▼
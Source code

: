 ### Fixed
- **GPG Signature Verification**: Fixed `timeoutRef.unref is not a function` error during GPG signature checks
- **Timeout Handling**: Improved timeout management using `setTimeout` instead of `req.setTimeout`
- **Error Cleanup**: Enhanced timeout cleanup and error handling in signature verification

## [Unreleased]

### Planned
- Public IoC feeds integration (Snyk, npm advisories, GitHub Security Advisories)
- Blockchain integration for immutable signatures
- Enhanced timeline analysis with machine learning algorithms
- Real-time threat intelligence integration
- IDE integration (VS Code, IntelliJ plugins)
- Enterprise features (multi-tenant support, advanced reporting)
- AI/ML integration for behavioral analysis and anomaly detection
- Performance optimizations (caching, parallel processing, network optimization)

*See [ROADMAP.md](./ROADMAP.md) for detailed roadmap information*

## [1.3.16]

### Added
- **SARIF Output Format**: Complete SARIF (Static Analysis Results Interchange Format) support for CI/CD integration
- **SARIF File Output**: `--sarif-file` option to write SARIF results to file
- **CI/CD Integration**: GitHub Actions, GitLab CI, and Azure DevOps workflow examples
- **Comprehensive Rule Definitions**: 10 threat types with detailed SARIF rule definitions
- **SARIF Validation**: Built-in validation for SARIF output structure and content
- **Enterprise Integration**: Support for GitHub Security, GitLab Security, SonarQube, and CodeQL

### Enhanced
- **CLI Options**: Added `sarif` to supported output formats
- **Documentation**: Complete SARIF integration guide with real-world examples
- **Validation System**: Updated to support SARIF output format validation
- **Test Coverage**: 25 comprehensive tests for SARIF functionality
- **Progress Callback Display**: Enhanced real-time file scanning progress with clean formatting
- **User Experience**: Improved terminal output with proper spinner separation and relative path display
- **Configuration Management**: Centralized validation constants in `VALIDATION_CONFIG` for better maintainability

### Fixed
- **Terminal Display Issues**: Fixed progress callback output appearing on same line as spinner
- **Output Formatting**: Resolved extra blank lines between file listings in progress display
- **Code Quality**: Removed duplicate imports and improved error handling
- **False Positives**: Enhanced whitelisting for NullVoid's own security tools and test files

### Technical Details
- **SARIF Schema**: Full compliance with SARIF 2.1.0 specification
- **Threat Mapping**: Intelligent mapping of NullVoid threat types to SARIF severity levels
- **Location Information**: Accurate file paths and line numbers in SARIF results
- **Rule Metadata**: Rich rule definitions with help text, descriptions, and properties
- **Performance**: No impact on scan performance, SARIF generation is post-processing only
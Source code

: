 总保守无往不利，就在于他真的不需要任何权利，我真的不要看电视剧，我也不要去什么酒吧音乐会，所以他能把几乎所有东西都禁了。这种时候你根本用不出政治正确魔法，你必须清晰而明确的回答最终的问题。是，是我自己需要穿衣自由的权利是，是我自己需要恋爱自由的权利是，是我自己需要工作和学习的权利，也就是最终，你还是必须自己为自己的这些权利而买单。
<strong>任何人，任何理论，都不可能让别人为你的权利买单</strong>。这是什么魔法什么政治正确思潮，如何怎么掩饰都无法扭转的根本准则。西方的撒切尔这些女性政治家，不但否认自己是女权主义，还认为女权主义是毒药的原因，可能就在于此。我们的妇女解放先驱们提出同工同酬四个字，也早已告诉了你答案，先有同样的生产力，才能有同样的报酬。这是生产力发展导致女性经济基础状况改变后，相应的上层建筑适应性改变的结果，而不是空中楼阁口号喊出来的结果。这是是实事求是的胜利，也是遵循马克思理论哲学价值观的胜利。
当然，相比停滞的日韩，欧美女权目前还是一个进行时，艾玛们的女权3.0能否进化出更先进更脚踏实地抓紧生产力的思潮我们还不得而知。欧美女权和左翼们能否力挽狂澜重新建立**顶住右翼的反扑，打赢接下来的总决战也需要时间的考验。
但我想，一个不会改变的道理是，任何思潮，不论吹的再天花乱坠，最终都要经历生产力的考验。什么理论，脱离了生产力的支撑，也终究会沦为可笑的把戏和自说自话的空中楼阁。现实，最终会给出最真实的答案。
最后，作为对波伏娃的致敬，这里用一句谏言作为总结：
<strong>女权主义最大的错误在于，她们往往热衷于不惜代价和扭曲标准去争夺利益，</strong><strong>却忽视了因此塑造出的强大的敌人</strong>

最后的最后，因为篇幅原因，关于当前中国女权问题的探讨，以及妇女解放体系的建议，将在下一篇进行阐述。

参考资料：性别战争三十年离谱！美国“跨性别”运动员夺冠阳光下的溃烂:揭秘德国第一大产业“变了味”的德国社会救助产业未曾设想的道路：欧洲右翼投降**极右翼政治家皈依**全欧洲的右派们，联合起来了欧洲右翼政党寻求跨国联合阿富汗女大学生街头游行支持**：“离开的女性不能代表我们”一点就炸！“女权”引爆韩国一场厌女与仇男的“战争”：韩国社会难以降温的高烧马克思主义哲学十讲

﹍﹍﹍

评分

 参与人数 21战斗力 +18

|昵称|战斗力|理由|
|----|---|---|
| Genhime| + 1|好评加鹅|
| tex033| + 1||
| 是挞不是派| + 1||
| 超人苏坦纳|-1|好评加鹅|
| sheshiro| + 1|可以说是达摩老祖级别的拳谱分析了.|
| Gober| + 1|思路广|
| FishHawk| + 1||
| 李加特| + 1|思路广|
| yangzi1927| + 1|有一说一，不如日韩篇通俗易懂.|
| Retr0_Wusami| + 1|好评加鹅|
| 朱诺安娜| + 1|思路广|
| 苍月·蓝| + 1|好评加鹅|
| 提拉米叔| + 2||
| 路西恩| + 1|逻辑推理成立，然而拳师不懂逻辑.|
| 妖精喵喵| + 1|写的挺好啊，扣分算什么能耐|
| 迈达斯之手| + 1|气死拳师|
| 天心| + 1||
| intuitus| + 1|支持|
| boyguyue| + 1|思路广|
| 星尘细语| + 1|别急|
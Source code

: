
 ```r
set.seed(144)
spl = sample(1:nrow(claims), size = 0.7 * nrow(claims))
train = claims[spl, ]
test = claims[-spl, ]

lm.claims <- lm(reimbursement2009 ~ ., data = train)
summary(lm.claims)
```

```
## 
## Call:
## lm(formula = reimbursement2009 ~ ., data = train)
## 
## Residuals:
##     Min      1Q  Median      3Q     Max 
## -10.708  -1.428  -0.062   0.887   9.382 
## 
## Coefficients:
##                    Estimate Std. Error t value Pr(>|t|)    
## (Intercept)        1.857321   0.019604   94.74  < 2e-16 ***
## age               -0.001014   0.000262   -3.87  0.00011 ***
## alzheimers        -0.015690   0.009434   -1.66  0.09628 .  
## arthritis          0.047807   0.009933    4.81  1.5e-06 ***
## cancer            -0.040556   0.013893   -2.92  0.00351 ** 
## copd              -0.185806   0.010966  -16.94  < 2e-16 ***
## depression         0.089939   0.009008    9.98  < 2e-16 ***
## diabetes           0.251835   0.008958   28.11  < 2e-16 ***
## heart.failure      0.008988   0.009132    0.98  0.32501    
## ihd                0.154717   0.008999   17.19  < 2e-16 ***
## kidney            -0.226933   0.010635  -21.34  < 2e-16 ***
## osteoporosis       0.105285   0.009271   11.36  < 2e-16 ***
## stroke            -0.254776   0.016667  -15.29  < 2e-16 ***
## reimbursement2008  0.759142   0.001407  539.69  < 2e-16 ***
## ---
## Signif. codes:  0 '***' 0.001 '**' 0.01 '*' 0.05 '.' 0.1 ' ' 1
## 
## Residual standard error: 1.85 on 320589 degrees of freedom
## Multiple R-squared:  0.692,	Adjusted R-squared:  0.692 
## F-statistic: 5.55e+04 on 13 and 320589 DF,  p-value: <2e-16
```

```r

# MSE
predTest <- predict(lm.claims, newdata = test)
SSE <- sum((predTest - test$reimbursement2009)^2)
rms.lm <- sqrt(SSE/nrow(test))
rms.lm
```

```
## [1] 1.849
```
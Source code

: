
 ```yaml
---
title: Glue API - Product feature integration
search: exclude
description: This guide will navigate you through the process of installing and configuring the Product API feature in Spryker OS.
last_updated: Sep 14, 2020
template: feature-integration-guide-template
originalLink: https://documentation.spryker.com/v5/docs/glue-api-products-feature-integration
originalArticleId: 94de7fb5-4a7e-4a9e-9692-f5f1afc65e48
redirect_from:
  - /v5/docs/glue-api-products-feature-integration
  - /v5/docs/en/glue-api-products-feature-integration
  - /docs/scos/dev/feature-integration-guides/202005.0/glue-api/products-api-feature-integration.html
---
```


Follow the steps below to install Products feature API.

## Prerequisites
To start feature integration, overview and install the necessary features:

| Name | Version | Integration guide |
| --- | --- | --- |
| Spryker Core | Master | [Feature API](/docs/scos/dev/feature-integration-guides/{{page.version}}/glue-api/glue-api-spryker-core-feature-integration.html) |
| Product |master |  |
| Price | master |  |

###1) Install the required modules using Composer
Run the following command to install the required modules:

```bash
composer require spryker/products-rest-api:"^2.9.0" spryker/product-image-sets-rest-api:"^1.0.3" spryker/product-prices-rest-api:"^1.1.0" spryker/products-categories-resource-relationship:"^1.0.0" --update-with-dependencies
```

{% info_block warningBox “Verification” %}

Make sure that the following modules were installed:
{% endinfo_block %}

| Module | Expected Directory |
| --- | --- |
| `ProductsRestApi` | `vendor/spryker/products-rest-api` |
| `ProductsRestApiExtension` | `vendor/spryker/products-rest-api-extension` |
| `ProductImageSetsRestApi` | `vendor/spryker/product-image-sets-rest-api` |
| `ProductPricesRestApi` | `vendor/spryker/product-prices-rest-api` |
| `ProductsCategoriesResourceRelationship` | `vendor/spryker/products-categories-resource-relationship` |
▲
WHAT YOU SHOULD DO:
Of the entries listed above, reproduce only the lines starting at the line containing "Integration guide |" and ending at the line containing "###1) Install the". Include both, exactly as they stand.

RESPONSE BELOW:
| Name | Version | Integration guide |
| --- | --- | --- |
| Spryker Core | Master | [Feature API](/docs/scos/dev/feature-integration-guides/{{page.version}}/glue-api/glue-api-spryker-core-feature-integration.html) |
| Product |master |  |
| Price | master |  |

###1) Install the required modules using Composer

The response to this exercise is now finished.